[Saved data entries]

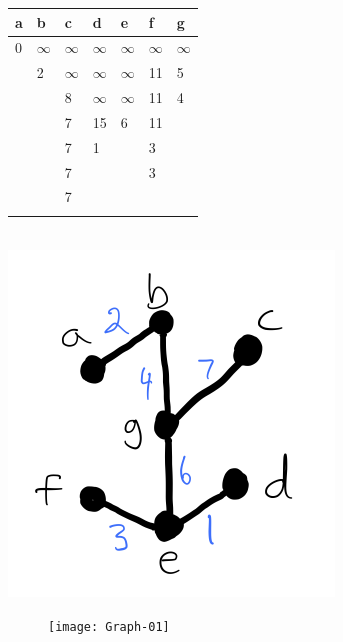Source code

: \documentclass[12pt]{elsart}
\begin{document}
\hspace*{0.5cm}  \begin{tabular}{ |l|l|l|l|l|l|l| }
\hline
{\bf a} & {\bf b} & {\bf c} & {\bf d} & {\bf e} & {\bf f} & {\bf g} \\ 
  \hline
 0 & $\infty$ & $\infty$ & $\infty$ & $\infty$ & $\infty$ & $\infty$ \\
  \hline 
& 2 & $\infty$ & $\infty$ & $\infty$ & 11 & 5 \\
\hline
& & 8 & $\infty$ & $\infty$ & 11 & 4 \\
\hline
 &  & 7 & 15 & 6 & 11 &  \\
\hline
 &  & 7 & 1 &  & 3 &  \\
\hline
 &  & 7 & &  & 3 &  \\
\hline
 &  & 7 & &  &  &  \\
\hline
 &  & & &  &  &  \\
\hline
\end{tabular}\\
\includegraphics[scale=1]{prim.png}\\
\begin{figure}[h]
	\centering \texttt{[image: Graph-01]}
\end{figure}
\end{document}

Assignment — Going through the data, count each line where the word "tabular" appears, and state only the total.

Solution to this exercise — 2